Last updated: March 21 2024

Tax Complexity Comes With Last Chance For CEBA Loan Forgiveness

Evelyn Jacks

March 28 marks the last day CEBA loan recipients who have submitted a refinancing loan application on or before January 18, 2024 can qualify for up to $20,000 of loan forgiveness.  The outstanding principal of the CEBA loan must be repaid on or before March 28, 2024.  Otherwise, unpaid loans remaining become non-amortizing term loans with full repayment due December 31, 2026.  But there is still at least one bright spot for those loan holders, but it comes with tax complexity.

The Backdrop.  Recall that the government’s CEBA program offered $49.2 Billion in interest-free loans of up to $60,000 to close to 900,000 small businesses and not-for-profits, with up to $20,000 of those loans to be forgivable if repaid on time.  In the year the loan was approved, the forgiven portion was required to be added to income.

CEBA loans were available from more than 220 financial institutions across the country, and there were several extended deadlines for repayment.  However, the program has now ended and loan holders in good standing could take advantage of a final extended deadline of January 18, 2024. 

Businesses that could arrange for financing and repay the loan by March 28, 2024, can keep the forgivable portion (up to $20,000); therefore, on a $60,000 loan, only $40,000 needs to be repaid.  However, and this is very important,  the interest accrued from January 18 to March 28, charged at 5%, must be repaid as well, in order for the forgiveness to occur. 

Businesses which were not in good standing with their financial institutions, were required to repay the outstanding amount of their CEBA loan(s), in full, by December 31, 2023

For those in good standing at that time, if the loan remained outstanding on January 19, 2024, a grace period was allowed to refinance with their financial institution.  If the principal and interest in the grace period is not repaid by March 28, 2024 the loan becomes a non-amortizing term loan with full repayment required by December 31, 2026.

Business who have lost access to the forgivable portion of the loan and now must repay the full amount received.  Failure to repay in either case will most likely result in an assignment of the loan by the financial institution to the government’s CEBA collection program.  

Here’s the bright spot:  these businesses can take a deduction for the prior income inclusions.  This is very poorly covered in the CEBA information provided by the government and taking this deduction is complicated.  The tax treatment was described in a CRA technical tax interpretation November 10 of  2020:  External T.I. 2020-0861461E5 - TI – Tax Treatment of Loan Forgiveness under CEBA.

Briefly, CRA noted that the forgivable portion of the CEBA is included in income under paragraph 12(1)(x) in the year of receipt and is considered to be received in respect of an outlay or expense.
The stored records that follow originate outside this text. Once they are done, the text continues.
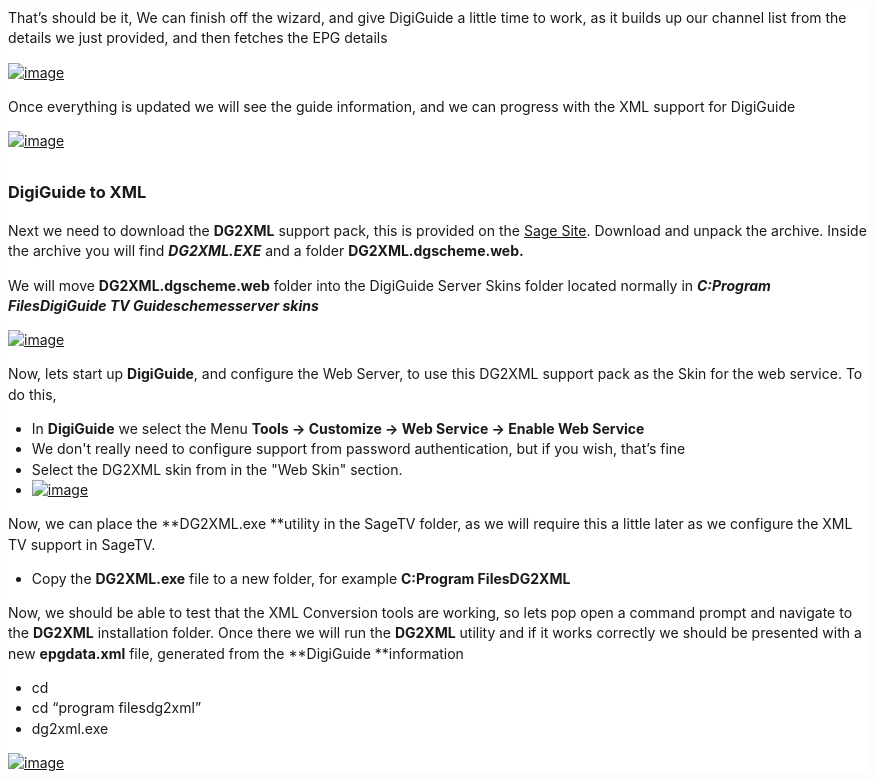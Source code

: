That’s should be it, We can finish off the wizard, and give DigiGuide a little time to work, as it builds up our channel list from the details we just provided, and then fetches the EPG details

[![image](http://lh4.ggpht.com/_SncQAdkhWiY/S7tHaTcP5fI/AAAAAAAAADw/DMZDn757TxM/image_thumb7.png?imgmax=800)](http://lh4.ggpht.com/_SncQAdkhWiY/S7tHZa2fKWI/AAAAAAAAADs/n61Qgjn3MK0/s1600-h/image23.png)

Once everything is updated we will see the guide information, and we can progress with the XML support for DigiGuide

[![image](http://lh6.ggpht.com/_SncQAdkhWiY/S7tHeN1ai1I/AAAAAAAAAD4/mhGnuhQeBcY/image_thumb9.png?imgmax=800)](http://lh4.ggpht.com/_SncQAdkhWiY/S7tHcOLYoSI/AAAAAAAAAD0/U0I0x9ReZs4/s1600-h/image27.png)

## 

### DigiGuide to XML

Next we need to download the **DG2XML** support pack, this is provided on the [Sage Site](http://forums.sagetv.com/forums/downloads.php?do=file&id=222). Download and unpack the archive. Inside the archive you will find **_DG2XML.EXE_** and a folder **DG2XML.dgscheme.web.**

We will move **DG2XML.dgscheme.web** folder into the DigiGuide Server Skins folder located normally in **_C:Program FilesDigiGuide TV Guideschemesserver skins_**

[![image](http://lh4.ggpht.com/_SncQAdkhWiY/S7tHge-DZKI/AAAAAAAAAEA/zl5TPmWC1Ic/image_thumb13.png?imgmax=800)](http://lh4.ggpht.com/_SncQAdkhWiY/S7tHfBm4msI/AAAAAAAAAD8/MmP6GAuW9aY/s1600-h/image35.png)

Now, lets start up **DigiGuide**, and configure the Web Server, to use this DG2XML support pack as the Skin for the web service. To do this,

  * In **DigiGuide** we select the Menu **Tools -> Customize -> Web Service -> Enable Web Service**  
  * We don't really need to configure support from password authentication, but if you wish, that’s fine  
  * Select the DG2XML skin from in the "Web Skin" section.  
  * [![image](http://lh3.ggpht.com/_SncQAdkhWiY/S7tHiqilbYI/AAAAAAAAAEI/3zDB-f6horc/image_thumb11.png?imgmax=800)](http://lh4.ggpht.com/_SncQAdkhWiY/S7tHheNf09I/AAAAAAAAAEE/GrQV7ERaS7w/s1600-h/image31.png)

Now, we can place the **DG2XML.exe **utility in the SageTV folder, as we will require this a little later as we configure the XML TV support in SageTV.

  * Copy the **DG2XML.exe** file to a new folder, for example **C:Program FilesDG2XML**

Now, we should be able to test that the XML Conversion tools are working, so lets pop open a command prompt and navigate to the **DG2XML** installation folder. Once there we will run the **DG2XML** utility and if it works correctly we should be presented with a new **epgdata.xml** file, generated from the **DigiGuide **information

  * cd  
  * cd “program filesdg2xml”  
  * dg2xml.exe 

[![image](http://lh5.ggpht.com/_SncQAdkhWiY/S7tHlVyE3zI/AAAAAAAAAEQ/gNru1_d807w/image_thumb321.png?imgmax=800)](http://lh6.ggpht.com/_SncQAdkhWiY/S7tHj8XTa0I/AAAAAAAAAEM/G_5q35Gr7HQ/s1600-h/image74.png)
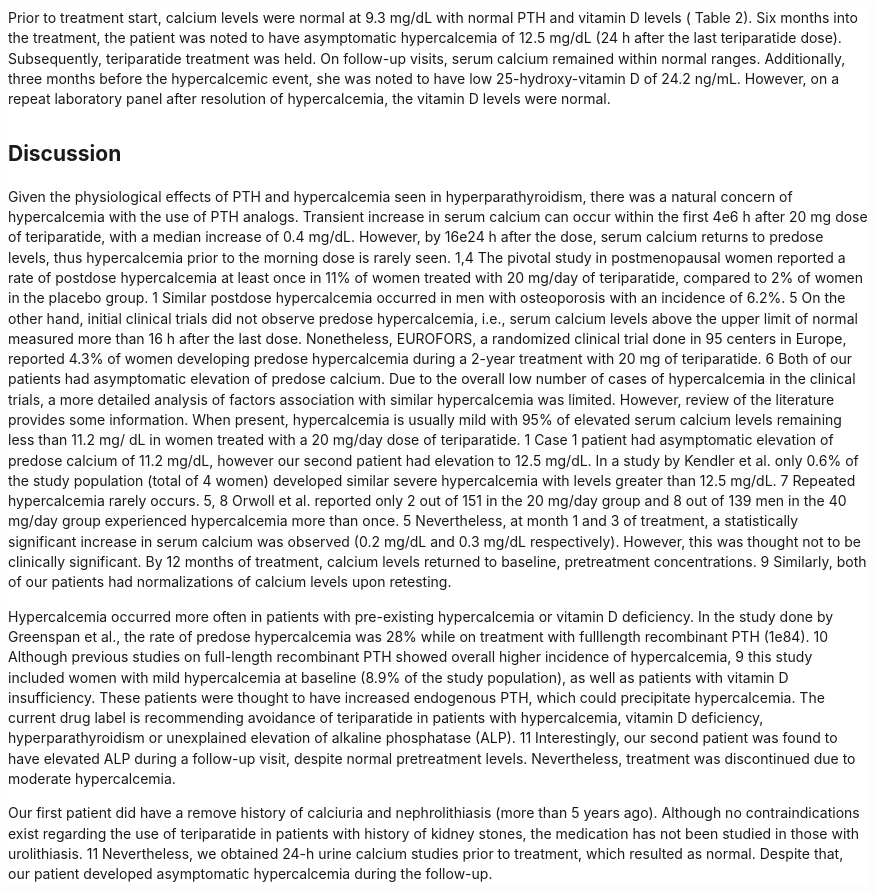 Prior to treatment start, calcium levels were normal at 9.3 mg/dL with normal PTH and vitamin D levels ( Table 2). Six months into the treatment, the patient was noted to have asymptomatic hypercalcemia of 12.5 mg/dL (24 h after the last teriparatide dose). Subsequently, teriparatide treatment was held. On follow-up visits, serum calcium remained within normal ranges. Additionally, three months before the hypercalcemic event, she was noted to have low 25-hydroxy-vitamin D of 24.2 ng/mL. However, on a repeat laboratory panel after resolution of hypercalcemia, the vitamin D levels were normal.


## Discussion

Given the physiological effects of PTH and hypercalcemia seen in hyperparathyroidism, there was a natural concern of hypercalcemia with the use of PTH analogs. Transient increase in serum calcium can occur within the first 4e6 h after 20 mg dose of teriparatide, with a median increase of 0.4 mg/dL.  However, by 16e24 h after the dose, serum calcium returns to predose levels, thus hypercalcemia prior to the morning dose is rarely seen. 1,4 The pivotal study in postmenopausal women reported a rate of postdose hypercalcemia at least once in 11% of women treated with 20 mg/day of teriparatide, compared to 2% of women in the placebo group. 1 Similar postdose hypercalcemia occurred in men with osteoporosis with an incidence of 6.2%. 5 On the other hand, initial clinical trials did not observe predose hypercalcemia, i.e., serum calcium levels above the upper limit of normal measured more than 16 h after the last dose. Nonetheless, EUROFORS, a randomized clinical trial done in 95 centers in Europe, reported 4.3% of women developing predose hypercalcemia during a 2-year treatment with 20 mg of teriparatide. 6 Both of our patients had asymptomatic elevation of predose calcium. Due to the overall low number of cases of hypercalcemia in the clinical trials, a more detailed analysis of factors association with similar hypercalcemia was limited. However, review of the literature provides some information. When present, hypercalcemia is usually mild with 95% of elevated serum calcium levels remaining less than 11.2 mg/ dL in women treated with a 20 mg/day dose of teriparatide. 1 Case 1 patient had asymptomatic elevation of predose calcium of 11.2 mg/dL, however our second patient had elevation to 12.5 mg/dL. In a study by Kendler et al. only 0.6% of the study population (total of 4 women) developed similar severe hypercalcemia with levels greater than 12.5 mg/dL. 7 Repeated hypercalcemia rarely occurs. 5, 8 Orwoll et al. reported only 2 out of 151 in the 20 mg/day group and 8 out of 139 men in the 40 mg/day group experienced hypercalcemia more than once. 5 Nevertheless, at month 1 and 3 of treatment, a statistically significant increase in serum calcium was observed (0.2 mg/dL and 0.3 mg/dL respectively). However, this was thought not to be clinically significant. By 12 months of treatment, calcium levels returned to baseline, pretreatment concentrations. 9 Similarly, both of our patients had normalizations of calcium levels upon retesting.

Hypercalcemia occurred more often in patients with pre-existing hypercalcemia or vitamin D deficiency. In the study done by Greenspan et al., the rate of predose hypercalcemia was 28% while on treatment with fulllength recombinant PTH (1e84). 10 Although previous studies on full-length recombinant PTH showed overall higher incidence of hypercalcemia, 9 this study included women with mild hypercalcemia at baseline (8.9% of the study population), as well as patients with vitamin D insufficiency. These patients were thought to have increased endogenous PTH, which could precipitate hypercalcemia. The current drug label is recommending avoidance of teriparatide in patients with hypercalcemia, vitamin D deficiency, hyperparathyroidism or unexplained elevation of alkaline phosphatase (ALP). 11 Interestingly, our second patient was found to have elevated ALP during a follow-up visit, despite normal pretreatment levels. Nevertheless, treatment was discontinued due to moderate hypercalcemia.

Our first patient did have a remove history of calciuria and nephrolithiasis (more than 5 years ago). Although no contraindications exist regarding the use of teriparatide in patients with history of kidney stones, the medication has not been studied in those with urolithiasis. 11 Nevertheless, we obtained 24-h urine calcium studies prior to treatment, which resulted as normal. Despite that, our patient developed asymptomatic hypercalcemia during the follow-up.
Specifically, it notes that an amount included under subparagraph 12(1)(x)(iv) may be reduced by an election under subsection 12(2.2).  An off-setting deduction is available under paragraph 20(1)(hh) if the amount is repaid, but only in the year of repayment.

The deduction (under paragraph 20(1)(hh) of the Income Tax Act)  is calculated based on the portion of the loan repaid in the year.  This proration would create a partial deduction for the forgiven amount up to $20,000, potentially for multiple years, until the loan is fully paid.  

Example:   The $60,000 CEBA loan, with a prior year income inclusion of $20,000 to represent the potential “forgivable portion”, is repayable at 5% over 3 years starting January 1, 2024 and ending December 31, 2026.  The monthly principal and interest payments would be $1798.25 and the total interest payable in the period would be $4737.14.  Sum of principal and interest paid over the period:  $64,737.14.  The annual principal and interest paid is $21,579.05 of which $1579.05 is attributable to interest costs.  These interest costs on the loan are tax deductible.

The $20,000 of principal paid for the year is prorated by one third to represent the forgivable amount added to income in the previous year. The deduction for the forgivable amount would therefore be $6666.67.

Total deductions (interest plus CEBA forgiveness deduction) are $8245.72.  Businesses paying a 20% marginal tax rate would save $1649.14, which could be put towards further paying down debt. 

If the CEBA loan is not fully repaid – let’s say the business defaults entirely -  the debt forgiveness rules in Section 80 of the Income Tax Act would require the reduction of certain other tax advantages that may otherwise be allowed, such as loss carry over provisions and capital cost allowance.  It is assumed the previous income inclusion would be fully cleared at this time with a remaining deduction, although the guidance from CRA is silent on this.

In short, three potential sections of the ITA need to be consulted:    12(1)(x); 12(2.2); and 80.   However, alternatively, the technical bulletin from CRA notes:  “the taxpayer may choose to deduct such outlays or expenses under a different applicable provision of the Act (such as section 9).”

Bottom Line:  To take advantage of all the tax provisions available for the right net tax result will require the services of a well informed, experienced tax specialist, and that’s important because it would not be a stretch to think that these post-CEBA program transactions could be subject to audit in the future.